The human body harbors approximately 10¹⁴ cells belonging to a diverse group of microorganisms. Bacteria outnumbers protozoa, fungi and viruses inhabiting our gastrointestinal tract (GIT), commonly referred to as the "human gut microbiome". Dysbiosis occurs when the balanced relationship between the host and the gut microbiota is disrupted, altering the usual microbial population there. This increases the susceptibility of the host to pathogens, and chances of its morbidity. It is due to the fact that the gut microbiome plays an important role in human health; it influences the progression of conditions varying from colorectal cancer to GIT disorders linked with the nervous system, autoimmunity, metabolism and inheritance. A rare disease is a lethal and persistent condition affecting 2-3 people per 5,000 populaces. This review article intends to discuss such rare neurological, autoimmune, cardio-metabolic and genetic disorders of man, focusing on the fundamental mechanism that links them with their gut microbiome.

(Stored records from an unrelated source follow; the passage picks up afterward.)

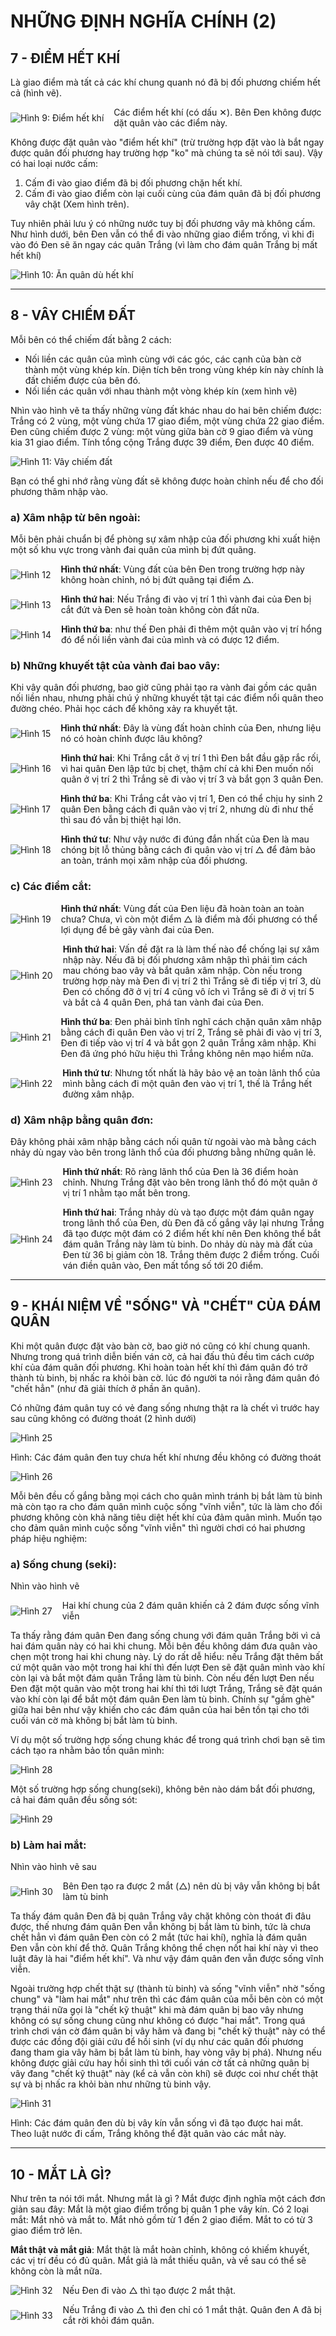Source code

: # NHỮNG ĐỊNH NGHĨA CHÍNH (2)

## 7 - ĐIỂM HẾT KHÍ

Là giao điểm mà tất cả các khí chung quanh nó đã bị đối phương chiếm hết cả (hình vẽ).

<p>
<div style="display: flex; align-items: center">
  <img alt="Hình 9: Điểm hết khí" src="/books/huong-dan-choi-co-vay/assets/nhung-dinh-nghia-chinh-9.png" style="margin-right: 1rem; max-width: 60%; flex: none ;" />
  <div style="flex: 1 1 auto;">
    Các điểm hết khí (có dấu ✕). Bên Đen không được dặt quân vào các điểm này.
  </div>
</div>
</p>

Không được đặt quân vào "điểm hết khí" (trừ trường hợp đặt vào là bắt ngay được quân đối phương hay trường hợp "ko" mà chúng ta sẽ nói tới sau). Vậy có hai loại nước cấm:

1. Cấm đi vào giao điểm đã bị đối phương chặn hết khí.
2. Cấm đi vào giao điểm còn lại cuối cùng của đám quân đã bị đối phương vây chặt (Xem hình trên).

Tuy nhiên phải lưu ý có những nước tuy bị đối phương vây mà không cấm. Như hình dưới, bên Đen vẫn có thể đi vào những giao điểm trống, vì khi đi vào đó Đen sẽ ăn ngay các quân Trắng (vì làm cho đám quân Trắng bị mất hết khí)

![Hình 10: Ăn quân dù hết khí](/books/huong-dan-choi-co-vay/assets/nhung-dinh-nghia-chinh-10.png)

---

## 8 - VÂY CHIẾM ĐẤT

Mỗi bên có thể chiếm đất bằng 2 cách:

- Nối liền các quân của mình cùng với các góc, các cạnh của bàn cờ thành một vùng khép kín. Diện tích bên trong vùng khép kín này chính là đất chiếm được của bên đó.
- Nối liền các quân với nhau thành một vòng khép kín (xem hình vẽ)

Nhìn vào hình vẽ ta thấy những vùng đất khác nhau do hai bên chiếm được: Trắng có 2 vùng, một vùng chứa 17 giao điểm, một vùng chứa 22 giao điểm. Đen cũng chiếm được 2 vùng: một vùng giữa bàn cờ 9 giao điểm và vùng kia 31 giao điểm. Tính tổng cộng Trắng được 39 điểm, Đen được 40 điểm.

![Hình 11: Vây chiếm đất](/books/huong-dan-choi-co-vay/assets/nhung-dinh-nghia-chinh-11.png)

Bạn có thể ghi nhớ rằng vùng đất sẽ không được hoàn chỉnh nếu để cho đối phương thâm nhập vào.

### a) Xâm nhập từ bên ngoài:

Mỗi bên phải chuẩn bị để phòng sự xâm nhập của đối phương khi xuất hiện một số khu vực trong vành đai quân của mình bị đứt quãng.

<p>
<div style="display: flex; align-items: center">
  <img alt="Hình 12" src="/books/huong-dan-choi-co-vay/assets/nhung-dinh-nghia-chinh-12.png" style="margin-right: 1rem; max-width: 60%; flex: none ;" />
  <div style="flex: 1 1 auto;">
    <strong>Hình thứ nhất</strong>: Vùng đất của bên Đen trong trường hợp này không hoàn chỉnh, nó bị đứt quãng tại điểm △.
  </div>
</div>
</p>

<p>
<div style="display: flex; align-items: center">
  <img alt="Hình 13" src="/books/huong-dan-choi-co-vay/assets/nhung-dinh-nghia-chinh-13.png" style="margin-right: 1rem; max-width: 60%; flex: none ;" />
  <div style="flex: 1 1 auto;">
    <strong>Hình thứ hai</strong>: Nếu Trắng đi vào vị trí 1 thì vành đai của Đen bị cắt đứt và Đen sẽ hoàn toàn không còn đất nữa.
  </div>
</div>
</p>

<p>
<div style="display: flex; align-items: center">
  <img alt="Hình 14" src="/books/huong-dan-choi-co-vay/assets/nhung-dinh-nghia-chinh-14.png" style="margin-right: 1rem; max-width: 60%; flex: none ;" />
  <div style="flex: 1 1 auto;">
    <strong>Hình thứ ba</strong>: như thế Đen phải đi thêm một quân vào vị trí hổng đó để nối liền vành đai của mình và có được 12 điểm.
  </div>
</div>
</p>

### b) Những khuyết tật của vành đai bao vây:

Khi vây quân đối phương, bao giờ cũng phải tạo ra vành đai gồm các quân nối liền nhau, nhưng phải chú ý những khuyết tật tại các điểm nổi quân theo đường chéo. Phải học cách để không xảy ra khuyết tật.

<p>
<div style="display: flex; align-items: center">
  <img alt="Hình 15" src="/books/huong-dan-choi-co-vay/assets/nhung-dinh-nghia-chinh-15.png" style="margin-right: 1rem; max-width: 60%; flex: none ;" />
  <div style="flex: 1 1 auto;">
    <strong>Hình thứ nhất</strong>: Đây là vùng đất hoàn chỉnh của Đen, nhưng liệu nó có hoàn chỉnh được lâu không?
  </div>
</div>
</p>

<p>
<div style="display: flex; align-items: center">
  <img alt="Hình 16" src="/books/huong-dan-choi-co-vay/assets/nhung-dinh-nghia-chinh-16.png" style="margin-right: 1rem; max-width: 60%; flex: none ;" />
  <div style="flex: 1 1 auto;">
    <strong>Hình thứ hai</strong>: Khi Trắng cắt ở vị trí 1 thì Đen bắt đầu gặp rắc rối, vì hai quân Đen lập tức bị chẹt, thậm chí cả khi Đen muốn nối quân ở vị trí 2 thì Trắng sẽ đi vào vị trí 3 và bắt gọn 3 quân Đen.
  </div>
</div>
</p>

<p>
<div style="display: flex; align-items: center">
  <img alt="Hình 17" src="/books/huong-dan-choi-co-vay/assets/nhung-dinh-nghia-chinh-17.png" style="margin-right: 1rem; max-width: 60%; flex: none ;" />
  <div style="flex: 1 1 auto;">
    <strong>Hình thứ ba</strong>: Khi Trắng cắt vào vị trí 1, Đen có thể chịu hy sinh 2 quân Đen bằng cách đi quân vào vị trí 2, nhưng dù đi như thế thì sau đó vẫn bị thiệt hại lớn.
  </div>
</div>
</p>

<p>
<div style="display: flex; align-items: center">
  <img alt="Hình 18" src="/books/huong-dan-choi-co-vay/assets/nhung-dinh-nghia-chinh-18.png" style="margin-right: 1rem; max-width: 60%; flex: none ;" />
  <div style="flex: 1 1 auto;">
    <strong>Hình thứ tư</strong>: Như vậy nước đi đúng đắn nhất của Đen là mau chóng bịt lỗ thủng bằng cách đi quân vào vị trí △ để đảm bảo an toàn, tránh mọi xâm nhập của đối phương.
  </div>
</div>
</p>

### c) Các điểm cắt:

<p>
<div style="display: flex; align-items: center">
  <img alt="Hình 19" src="/books/huong-dan-choi-co-vay/assets/nhung-dinh-nghia-chinh-19.png" style="margin-right: 1rem; max-width: 60%; flex: none ;" />
  <div style="flex: 1 1 auto;">
    <strong>Hình thứ nhất</strong>: Vùng đất của Đen liệu đã hoàn toàn an toàn chưa? Chưa, vì còn một điểm △ là điểm mà đối phương có thể lợi dụng để bẻ gãy vành đai của Đen.
  </div>
</div>
</p>

<p>
<div style="display: flex; align-items: center">
  <img alt="Hình 20" src="/books/huong-dan-choi-co-vay/assets/nhung-dinh-nghia-chinh-20.png" style="margin-right: 1rem; max-width: 60%; flex: none ;" />
  <div style="flex: 1 1 auto;">
    <strong>Hình thứ hai</strong>: Vấn đề đặt ra là làm thế nào để chống lại sự xâm nhập này. Nếu đã bị đối phương xâm nhập thì phải tìm cách mau chóng bao vây và bắt quân xâm nhập. Còn nếu trong trường hợp này mà Đen đi vị trí 2 thì Trắng sẽ đi tiếp vị trí 3, dù Đen có chống đỡ ở vị trí 4 cũng vô ích vì Trắng sẽ đi ở vị trí 5 và bắt cả 4 quân Đen, phá tan vành đai của Đen.
  </div>
</div>
</p>

<p>
<div style="display: flex; align-items: center">
  <img alt="Hình 21" src="/books/huong-dan-choi-co-vay/assets/nhung-dinh-nghia-chinh-21.png" style="margin-right: 1rem; max-width: 60%; flex: none ;" />
  <div style="flex: 1 1 auto;">
    <strong>Hình thứ ba</strong>: Đen phải bình tĩnh nghĩ cách chặn quân xâm nhập bằng cách đi quân Đen vào vị trí 2, Trắng sẽ phải đi vào vị trí 3, Đen đi tiếp vào vị trí 4 và bắt gọn 2 quân Trắng xâm nhập. Khi Đen đã ứng phó hữu hiệu thì Trắng không nên mạo hiểm nữa.
  </div>
</div>
</p>

<p>
<div style="display: flex; align-items: center">
  <img alt="Hình 22" src="/books/huong-dan-choi-co-vay/assets/nhung-dinh-nghia-chinh-22.png" style="margin-right: 1rem; max-width: 60%; flex: none ;" />
  <div style="flex: 1 1 auto;">
    <strong>Hình thứ tư</strong>: Nhưng tốt nhất là hãy bảo vệ an toàn lãnh thổ của mình bằng cách đi một quân đen vào vị trí 1, thế là Trắng hết đường xâm nhập.
  </div>
</div>
</p>

### d) Xâm nhập bằng quân đơn:

Đây không phải xâm nhập bằng cách nối quân từ ngoài vào mà bằng cách nhảy dù ngay vào bên trong lãnh thổ của đối phương bằng những quân lẻ.

<p>
<div style="display: flex; align-items: center">
  <img alt="Hình 23" src="/books/huong-dan-choi-co-vay/assets/nhung-dinh-nghia-chinh-23.png" style="margin-right: 1rem; max-width: 60%; flex: none ;" />
  <div style="flex: 1 1 auto;">
    <strong>Hình thứ nhất</strong>: Rõ ràng lãnh thổ của Đen là 36 điểm hoàn chỉnh. Nhưng Trắng đặt vào bên trong lãnh thổ đó một quân ở vị trí 1 nhằm tạo mắt bên trong.
  </div>
</div>
</p>

<p>
<div style="display: flex; align-items: center">
  <img alt="Hình 24" src="/books/huong-dan-choi-co-vay/assets/nhung-dinh-nghia-chinh-24.png" style="margin-right: 1rem; max-width: 60%; flex: none ;" />
  <div style="flex: 1 1 auto;">
    <strong>Hình thứ hai</strong>: Trắng nhảy dù và tạo được một đám quân ngay trong lãnh thổ của Đen, dù Đen đã cố gắng vây lại nhưng Trắng đã tạo được một đám có 2 điểm hết khí nên Đen không thể bắt đám quân Trắng này làm tù binh. Do nhảy dù này mà đất của Đen từ 36 bị giảm còn 18. Trắng thêm được 2 điểm trống. Cuối ván điền quân vào, Đen mất tổng số tới 20 điểm.
  </div>
</div>
</p>

---

## 9 - KHÁI NIỆM VỀ "SỐNG" VÀ "CHẾT" CỦA ĐÁM QUÂN

Khi một quân được đặt vào bàn cờ, bao giờ nó cũng có khí chung quanh. Nhưng trong quá trình diễn biến ván cờ, cả hai đấu thủ đều tìm cách cướp khí của đám quân đối phương. Khi hoàn toàn hết khí thì đám quân đó trở thành tù binh, bị nhấc ra khỏi bàn cờ. lúc đó người ta nói rằng đám quân đó "chết hẳn" (như đã giải thích ở phần ăn quân).

Có những đám quân tuy có vẻ đang sống nhưng thật ra là chết vì trước hay sau cũng không có đường thoát (2 hình dưới)

![Hình 25](/books/huong-dan-choi-co-vay/assets/nhung-dinh-nghia-chinh-25.png)

Hình: Các đám quân đen tuy chưa hết khí nhưng đều không có đường thoát

![Hình 26](/books/huong-dan-choi-co-vay/assets/nhung-dinh-nghia-chinh-26.png)

Mỗi bên đều cố gắng bằng mọi cách cho quân mình tránh bị bắt làm tù binh mà còn tạo ra cho đám quân mình cuộc sống "vĩnh viễn", tức là làm cho đối phương không còn khả năng tiêu diệt hết khí của đảm quân mình. Muốn tạo cho đảm quân mình cuộc sống "vĩnh viễn" thì người chơi có hai phương pháp hiệu nghiệm:

### a) Sống chung (seki):

Nhìn vào hình vẽ

<p>
<div style="display: flex; align-items: center">
  <img alt="Hình 27" src="/books/huong-dan-choi-co-vay/assets/nhung-dinh-nghia-chinh-27.png" style="margin-right: 1rem; max-width: 60%; flex: none ;" />
  <div style="flex: 1 1 auto;">
    Hai khí chung của 2 đám quân khiến cả 2 đám được sống vĩnh viễn
  </div>
</div>
</p>

Ta thấy rằng đám quân Đen đang sống chung với đám quân Trắng bởi vì cả hai đám quân này có hai khi chung. Mỗi bên đều không dám đưa quân vào chẹn một trong hai khi chung này. Lý do rất dễ hiểu: nếu Trắng đặt thêm bất cứ một quân vào một trong hai khí thì đến lượt Đen sẽ đặt quân mình vào khí còn lại và bắt một đám quân Trắng làm tù binh. Còn nếu đến lượt Đen nếu Đen đặt một quân vào một trong hai khí thì tới lượt Trắng, Trắng sẽ đặt quán vào khí còn lại để bắt một đám quân Đen làm tù binh. Chính sự "gầm ghè" giữa hai bên như vậy khiến cho các đám quân của hai bên tồn tại cho tới cuối ván cờ mà không bị bắt làm tù binh.

Ví dụ một số trường hợp sống chung khác để trong quá trình chơi bạn sẽ tìm cách tạo ra nhằm bảo tồn quân mình:

![Hình 28](/books/huong-dan-choi-co-vay/assets/nhung-dinh-nghia-chinh-28.png)

Một số trường hợp sống chung(seki), không bên nào dám bắt đối phương, cả hai đám quân đều sống sót:

![Hình 29](/books/huong-dan-choi-co-vay/assets/nhung-dinh-nghia-chinh-29.png)

### b) Làm hai mắt:

Nhìn vào hình vẽ sau

<p>
<div style="display: flex; align-items: center">
  <img alt="Hình 30" src="/books/huong-dan-choi-co-vay/assets/nhung-dinh-nghia-chinh-30.png" style="margin-right: 1rem; max-width: 60%; flex: none ;" />
  <div style="flex: 1 1 auto;">
    Bên Đen tạo ra được 2 mắt (△) nên dù bị vây vẫn không bị bắt làm tù binh
  </div>
</div>
</p>

Ta thấy đám quân Đen đã bị quân Trắng vây chặt không còn thoát đi đâu được, thế nhưng đám quân Đen vẫn không bị bắt làm tù binh, tức là chưa chết hẳn vì đám quân Đen còn có 2 mắt (tức hai khí), nghĩa là đám quân Đen vẫn còn khí để thở. Quân Trắng không thể chẹn nốt hai khí này vì theo luật đây là hai "điểm hết khí". Và như vậy đám quân đen vẫn được sống vĩnh viễn.

Ngoài trường hợp chết thật sự (thành tù binh) và sống "vĩnh viễn" nhờ "sống chung" và "làm hai mắt" như trên thì các đám quân của mỗi bên còn có một trạng thái nữa gọi là "chết kỹ thuật" khi mà đám quân bị bao vây nhưng không có sự sống chung cũng như không có được "hai mắt". Trong quá trình chơi ván cờ đám quân bị vây hãm và đang bị "chết kỹ thuật" này có thể được các đồng đội giải cứu để hồi sinh (ví dụ như các quân đối phương đang tham gia vây hãm bị bắt làm tù binh, hay vòng vây bị phá). Nhưng nếu không được giải cứu hay hồi sinh thì tới cuối ván cờ tất cả những quân bị vây đang "chết kỹ thuật" này (kể cả vẫn còn khí) sẽ được coi như chết thật sự và bị nhấc ra khỏi bàn như những tù binh vậy.

![Hình 31](/books/huong-dan-choi-co-vay/assets/nhung-dinh-nghia-chinh-31.png)

Hình: Các đám quân đen dù bị vây kín vẫn sống vì đã tạo được hai mắt. Theo luật nước đi cấm, Trắng không thể đặt quân vào các mắt này.

---

## 10 - MẮT LÀ GÌ?

Như trên ta nói tới mắt. Nhưng mắt là gì ? Mắt được định nghĩa một cách đơn giản sau đây: Mắt là một giao điểm trống bị quân 1 phe vây kín. Có 2 loại mắt: Mắt nhỏ và mắt to. Mắt nhỏ gồm từ 1 đến 2 giao điểm. Mắt to có từ 3 giao điểm trở lên.

**Mắt thật và mắt giả**: Mắt thật là mắt hoàn chỉnh, không có khiếm khuyết, các vị trí đều có đủ quân. Mắt giả là mắt thiếu quân, và về sau có thể sẽ không còn là mắt nữa.

<p>
<div style="display: flex; align-items: center">
  <img alt="Hình 32" src="/books/huong-dan-choi-co-vay/assets/nhung-dinh-nghia-chinh-32.png" style="margin-right: 1rem; max-width: 60%; flex: none ;" />
  <div style="flex: 1 1 auto;">
    Nếu Đen đi vào △ thì tạo được 2 mắt thật.
  </div>
</div>
</p>

<p>
<div style="display: flex; align-items: center">
  <img alt="Hình 33" src="/books/huong-dan-choi-co-vay/assets/nhung-dinh-nghia-chinh-33.png" style="margin-right: 1rem; max-width: 60%; flex: none ;" />
  <div style="flex: 1 1 auto;">
    Nếu Trắng đi vào △ thì đen chỉ có 1 mắt thật. Quân đen A đã bị cắt rời khỏi đám quân.
  </div>
</div>
</p>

Ten rare diseases, including Pediatric Crohn's disease (PCD), Lichen planus (LP), Hypophosphatasia (HPP), Discitis, Cogan's syndrome, Chancroid disease, Sennetsu fever, Acute cholecystitis (AC), Grave’s disease (GD) and Tropical sprue (TS) stands to highlight as key examples, along with personalized therapeutics meant for them. This medicinal approach addresses the individual's genetic and genomic pathography, and tackles the illness with specific and effective treatments.